Lehrveranstaltung von Hermann Gätje im Sommersemester 2023

Franz Kafka und Hermann Hesse – Vergleichende Betrachtung und Wirkungsgeschichte bis in die Gegenwart

Franz Kafka und Hermann Hesse gehören zu den bekanntesten Vertretern ihrer Epoche und stehen dennoch für eine markante Gegensätzlichkeit. Während Kafka als innovativ und einzigartig in der Literatur gilt, wurde Hesses Werk häufig stereotyp als sentimental, antiquiert-romantisch und epigonal abgewertet. Hesse war jedoch einer der wenigen Zeitgenossen, der den Autor Kafka schon zu dessen Lebenszeit schätzte und sich in literarischen wie essayistischen Texten mit ihm auseinandersetzte. Das Proseminar möchte das Verhältnis der beiden Autoren in ihrer Zeit sowie der Rezeption bis heute kritisch hinterfragen und eine Auswahl ihrer Werke vergleichend untersuchen.

Das Proseminar findet montags von 14 bis 16 Uhr statt.

Literatur:

Zur Einführung in das Thema

  • Hermann Hesse: Gesammelte Werke in zwölf Bänden. Zwölfter Band. Schriften zur Literatur 2: Eine Literaturgeschichte in Rezensionen und Aufsätzen. Hrsg. von Volker Michels. Frankfurt am Main 1987, S. 477–491, 503–505, 551–553. (Sammlung von Artikeln bzw. wichtigen Aussagen Hermann Hesses über Franz Kafka; wird als Kopie in MSTeams bereitgestellt)
  • Helga Abret: „ein geistiges Paradoxon“. Hermann Hesse und Franz Kafka. In: Henriette Herwig / Sikander Singh (Hrsg.): „Magischer Einklang“. Dialog der Künste im Werk Hermann Hesses. Göttingen 2011, S. 52–70. (wird als Kopie in MSTeams bereitgestellt)

Zu Leben und Werk

  • Manfred Engel / Bernd Auerochs (Hrsg.): Kafka Handbuch. Leben – Werk – Wirkung. Stuttgart 2010.
  • Sikander Singh: Hermann Hesse. Stuttgart 2006.

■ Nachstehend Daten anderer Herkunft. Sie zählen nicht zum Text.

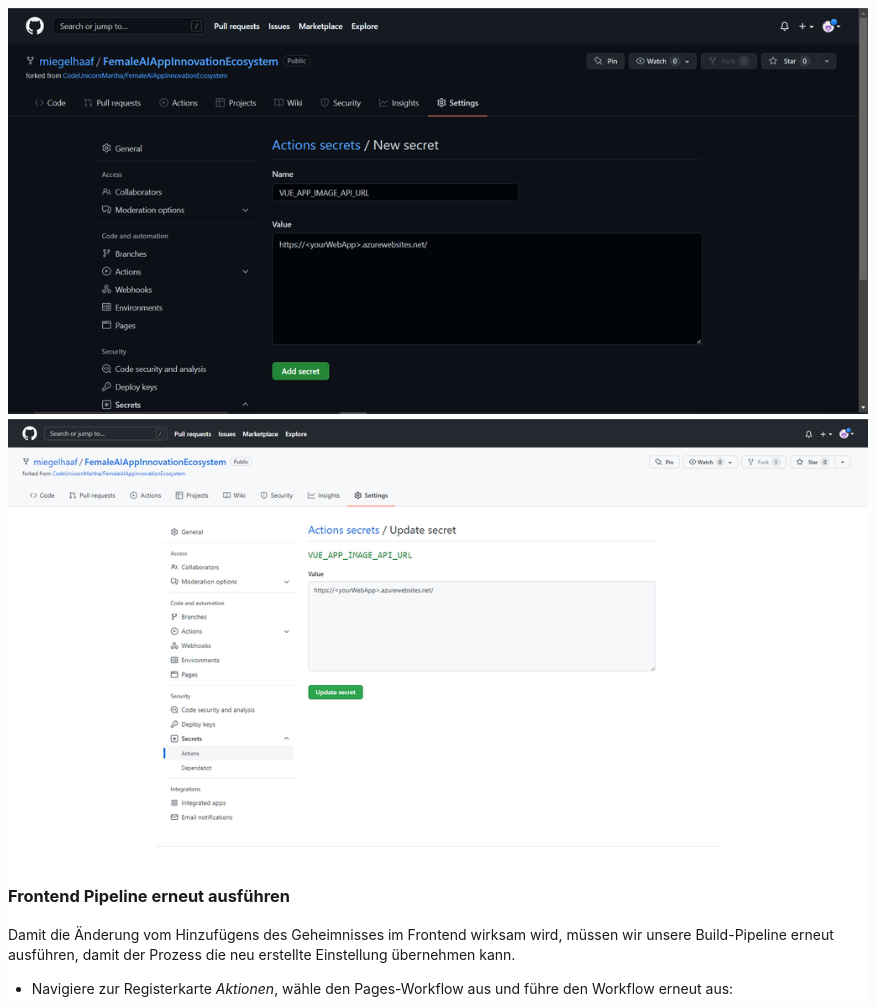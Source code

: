   ![Github Secrets Create](./images/dark/CreateSecret.png#gh-dark-mode-only)
  ![Github Secrets Create](./images/light/CreateSecret.png#gh-light-mode-only)

### Frontend Pipeline erneut ausführen

Damit die Änderung vom Hinzufügens des Geheimnisses im Frontend wirksam wird, müssen wir unsere Build-Pipeline erneut ausführen, damit der Prozess die neu erstellte Einstellung übernehmen kann.

- Navigiere zur Registerkarte _Aktionen_, wähle den Pages-Workflow aus und führe den Workflow erneut aus:

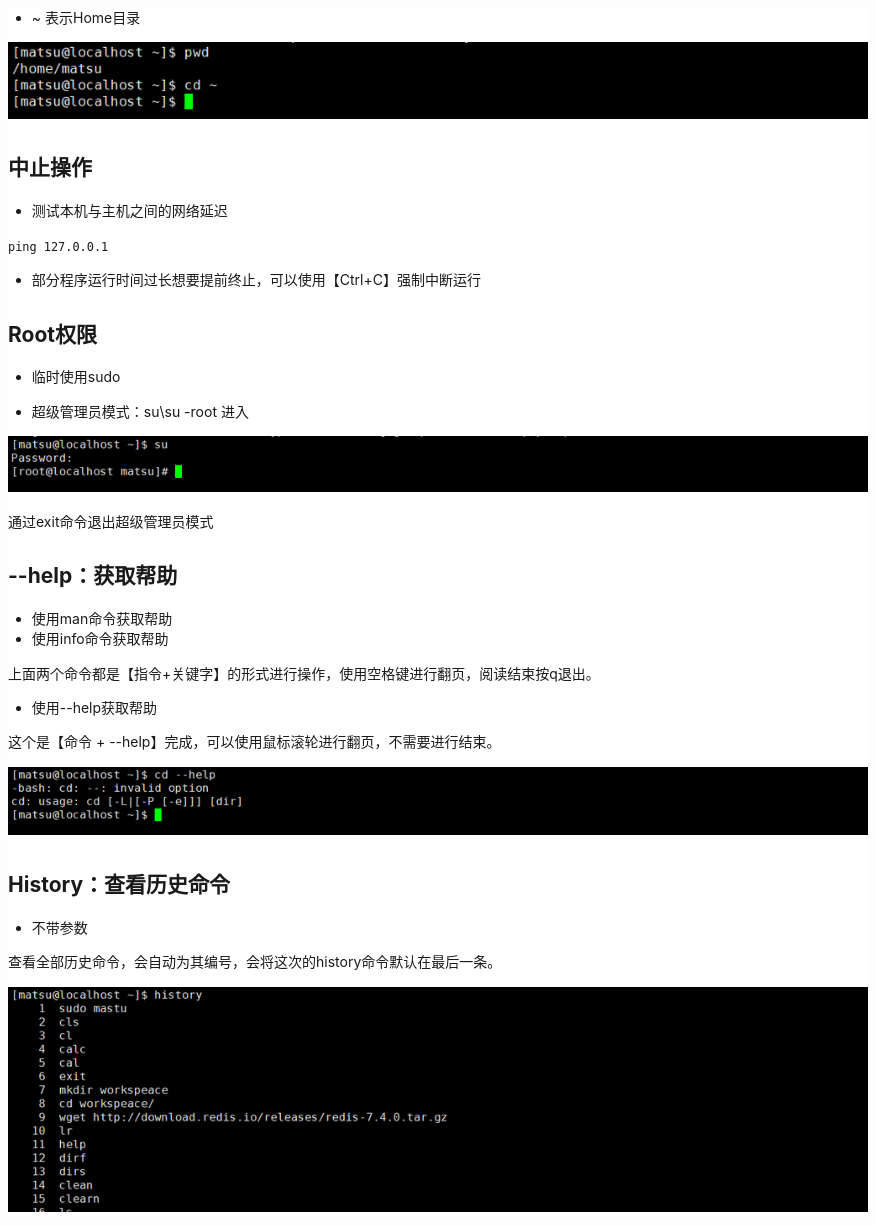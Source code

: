 - ~ 表示Home目录

![image-20240920144937811](imgs\Linux操作系统笔记（9.20）\image-20240920144937811.png)

## 中止操作

- 测试本机与主机之间的网络延迟

```shell
ping 127.0.0.1
```

- 部分程序运行时间过长想要提前终止，可以使用【Ctrl+C】强制中断运行

## Root权限

- 临时使用sudo

- 超级管理员模式：su\su -root 进入

![image-20240920150932532](imgs\Linux操作系统笔记（9.20）\image-20240920150932532.png)

通过exit命令退出超级管理员模式

## --help：获取帮助

- 使用man命令获取帮助
- 使用info命令获取帮助

上面两个命令都是【指令+关键字】的形式进行操作，使用空格键进行翻页，阅读结束按q退出。

- 使用--help获取帮助

这个是【命令 + --help】完成，可以使用鼠标滚轮进行翻页，不需要进行结束。

![image-20240920153726580](imgs\Linux操作系统笔记（9.20）\image-20240920153726580.png)

##  History：查看历史命令

- 不带参数

查看全部历史命令，会自动为其编号，会将这次的history命令默认在最后一条。

![image-20240920154147865](imgs\Linux操作系统笔记（9.20）\image-20240920154147865.png)
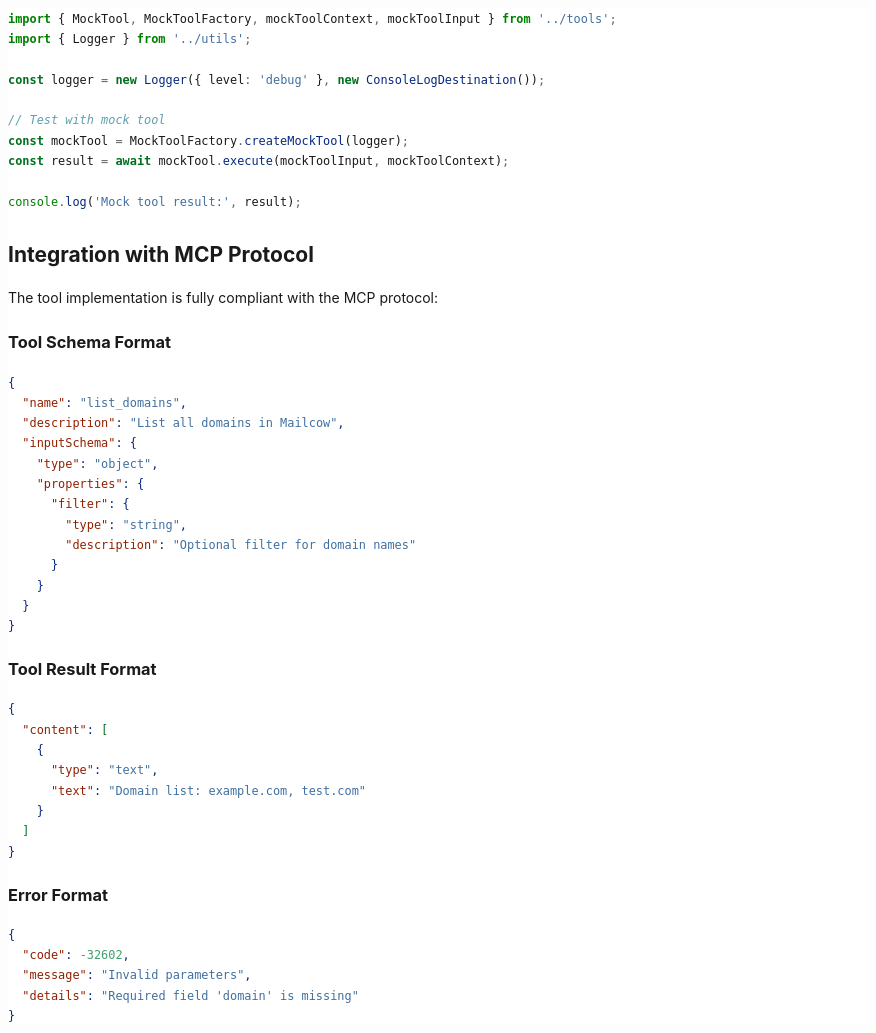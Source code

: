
 ```typescript
import { MockTool, MockToolFactory, mockToolContext, mockToolInput } from '../tools';
import { Logger } from '../utils';

const logger = new Logger({ level: 'debug' }, new ConsoleLogDestination());

// Test with mock tool
const mockTool = MockToolFactory.createMockTool(logger);
const result = await mockTool.execute(mockToolInput, mockToolContext);

console.log('Mock tool result:', result);
```

## Integration with MCP Protocol

The tool implementation is fully compliant with the MCP protocol:

### Tool Schema Format
```json
{
  "name": "list_domains",
  "description": "List all domains in Mailcow",
  "inputSchema": {
    "type": "object",
    "properties": {
      "filter": {
        "type": "string",
        "description": "Optional filter for domain names"
      }
    }
  }
}
```

### Tool Result Format
```json
{
  "content": [
    {
      "type": "text",
      "text": "Domain list: example.com, test.com"
    }
  ]
}
```

### Error Format
```json
{
  "code": -32602,
  "message": "Invalid parameters",
  "details": "Required field 'domain' is missing"
}
```
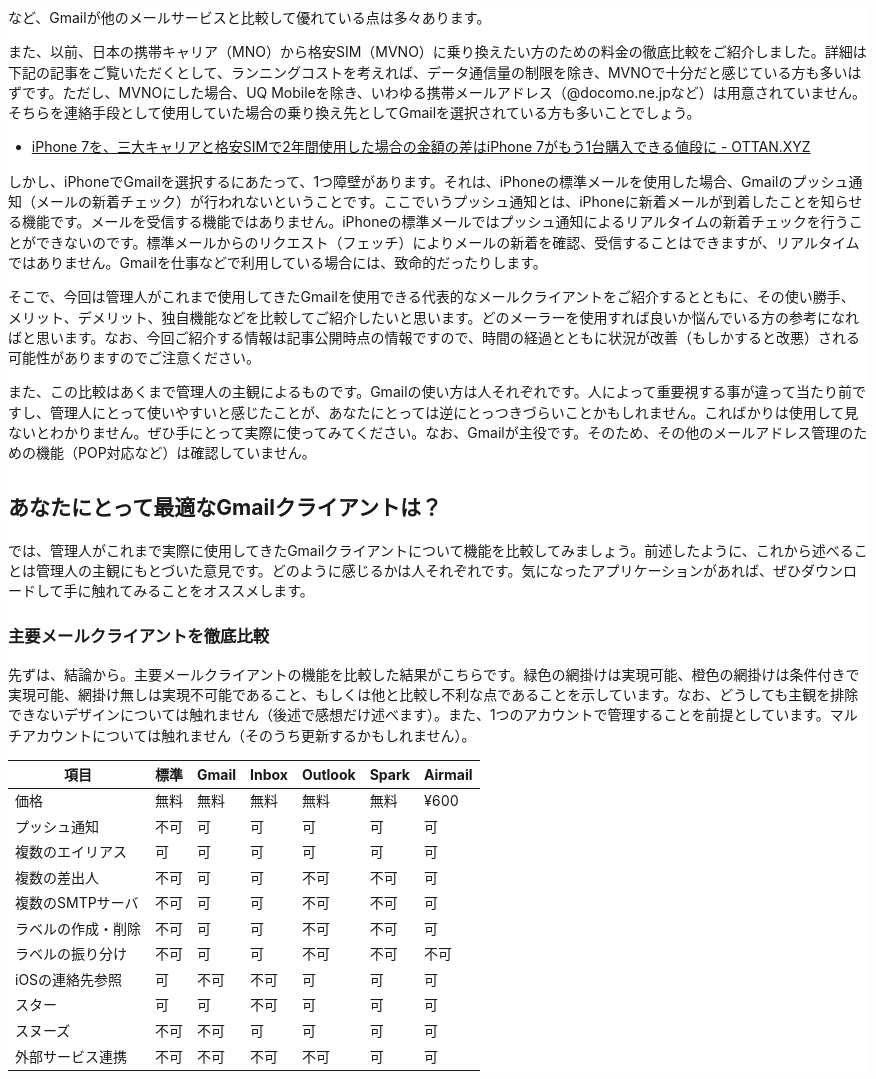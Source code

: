 など、Gmailが他のメールサービスと比較して優れている点は多々あります。

また、以前、日本の携帯キャリア（MNO）から格安SIM（MVNO）に乗り換えたい方のための料金の徹底比較をご紹介しました。詳細は下記の記事をご覧いただくとして、ランニングコストを考えれば、データ通信量の制限を除き、MVNOで十分だと感じている方も多いはずです。ただし、MVNOにした場合、UQ Mobileを除き、いわゆる携帯メールアドレス（@docomo.ne.jpなど）は用意されていません。そちらを連絡手段として使用していた場合の乗り換え先としてGmailを選択されている方も多いことでしょう。

* [iPhone 7を、三大キャリアと格安SIMで2年間使用した場合の金額の差はiPhone 7がもう1台購入できる値段に - OTTAN.XYZ](/posts/2016/10/mvo-mvno-total-cost-5042/)

しかし、iPhoneでGmailを選択するにあたって、1つ障壁があります。それは、iPhoneの標準メールを使用した場合、Gmailのプッシュ通知（メールの新着チェック）が行われないということです。ここでいうプッシュ通知とは、iPhoneに新着メールが到着したことを知らせる機能です。メールを受信する機能ではありません。iPhoneの標準メールではプッシュ通知によるリアルタイムの新着チェックを行うことができないのです。標準メールからのリクエスト（フェッチ）によりメールの新着を確認、受信することはできますが、リアルタイムではありません。Gmailを仕事などで利用している場合には、致命的だったりします。

そこで、今回は管理人がこれまで使用してきたGmailを使用できる代表的なメールクライアントをご紹介するとともに、その使い勝手、メリット、デメリット、独自機能などを比較してご紹介したいと思います。どのメーラーを使用すれば良いか悩んでいる方の参考になればと思います。なお、今回ご紹介する情報は記事公開時点の情報ですので、時間の経過とともに状況が改善（もしかすると改悪）される可能性がありますのでご注意ください。

また、この比較はあくまで管理人の主観によるものです。Gmailの使い方は人それぞれです。人によって重要視する事が違って当たり前ですし、管理人にとって使いやすいと感じたことが、あなたにとっては逆にとっつきづらいことかもしれません。こればかりは使用して見ないとわかりません。ぜひ手にとって実際に使ってみてください。なお、Gmailが主役です。そのため、その他のメールアドレス管理のための機能（POP対応など）は確認していません。

## あなたにとって最適なGmailクライアントは？

では、管理人がこれまで実際に使用してきたGmailクライアントについて機能を比較してみましょう。前述したように、これから述べることは管理人の主観にもとづいた意見です。どのように感じるかは人それぞれです。気になったアプリケーションがあれば、ぜひダウンロードして手に触れてみることをオススメします。

### 主要メールクライアントを徹底比較

先ずは、結論から。主要メールクライアントの機能を比較した結果がこちらです。緑色の網掛けは実現可能、橙色の網掛けは条件付きで実現可能、網掛け無しは実現不可能であること、もしくは他と比較し不利な点であることを示しています。なお、どうしても主観を排除できないデザインについては触れません（後述で感想だけ述べます）。また、1つのアカウントで管理することを前提としています。マルチアカウントについては触れません（そのうち更新するかもしれません）。

| 項目               | 標準 | Gmail | Inbox | Outlook | Spark | Airmail |
| ------------------ | ---- | ----- | ----- | ------- | ----- | ------- |
| 価格               | 無料 | 無料  | 無料  | 無料    | 無料  | ¥600    |
| プッシュ通知       | 不可 | 可    | 可    | 可      | 可    | 可      |
| 複数のエイリアス   | 可   | 可    | 可    | 可      | 可    | 可      |
| 複数の差出人       | 不可 | 可    | 可    | 不可    | 不可  | 可      |
| 複数のSMTPサーバ   | 不可 | 可    | 可    | 不可    | 不可  | 可      |
| ラベルの作成・削除 | 不可 | 可    | 可    | 不可    | 不可  | 可      |
| ラベルの振り分け   | 不可 | 可    | 可    | 不可    | 不可  | 不可    |
| iOSの連絡先参照    | 可   | 不可  | 不可  | 可      | 可    | 可      |
| スター             | 可   | 可    | 不可  | 可      | 可    | 可      |
| スヌーズ           | 不可 | 不可  | 可    | 可      | 可    | 可      |
| 外部サービス連携   | 不可 | 不可  | 不可  | 不可    | 可    | 可      |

Lehrveranstaltung von Sikander Singh im Sommersemester 2023

„Im Wald, unter rauschenden Bäumen“ – Über den Wald in der Literatur

In den europäischen Literaturen ist der Wald sowohl Ort der Handlung als auch Symbol und Motiv. Indem er seit der zweiten Hälfte des 18. Jahrhunderts im Zusammenhang nationaler und nationalistischer Debatten zu einem Sinnbild deutscher Kultur stilisiert wurde, ist er seit der romantischen Epoche in besonderer Weise mythisch überhöht und metaphorisch aufgeladen worden: In dem Bestreben diesem gedanklich-weltanschaulichen Konstrukt eine Legitimation durch Geschichte und Tradition zu verleihen, wurden historischen Darstellungen wie derjenigen des römischen Geschichtsschreibers Publius Cornelius Tacitus, literarischen Werken der mittelalterlichen Literatur wie dem Nibelungenlied oder den Epen Hartmanns von Aue, aber auch Märchen und Sagen eine Relevanz im und für den Diskurs der Gegenwart zugeschrieben.
Jenseits philologischer Sammlungen (und Editionen) sowie (literar)historischer Darstellungen dokumentieren vor allem die literarischen Werke, die in und seit der Romantik entstanden sind, diese besondere Bedeutung des Waldes in der deutschen Literatur. Vor diesem Hintergrund untersucht das Seminar anhand ausgewählter Erzähltexte aus dem langen 19. Jahrhundert den Wald als Handlungsort, metaphorischen wie transitorischen Raum, Ort des Selbstverlustes wie der Selbstfindung und nicht zuletzt als Raum poetologischer Reflexion. Zur Debatte stehen unter anderem Erzählungen von Ludwig Tieck, Joseph von Eichendorff, Adalbert Stifter, Theodor Storm, Gottfried Keller, Wilhelm Raabe, Robert Walser oder Gottfried Benn.

Das Hauptseminar findet dienstags von 14 bis 16 Uhr statt.

Die Texte, die im Seminar behandelt werden, werden über TEAMS zur Verfügung gestellt.

Allgemeine Darstellungen zur Vorbereitung und Vertiefung:

  • Klara Schubenz: Der Wald in der Literatur des 19. Jahrhunderts. Geschichte einer romantisch-realistischen Ressource. Konstanz 2020.
  • Johannes Zechner: Der deutsche Wald. Eine Ideengeschichte zwischen Poesie und Ideologie 1800–1945. Darmstadt 2016.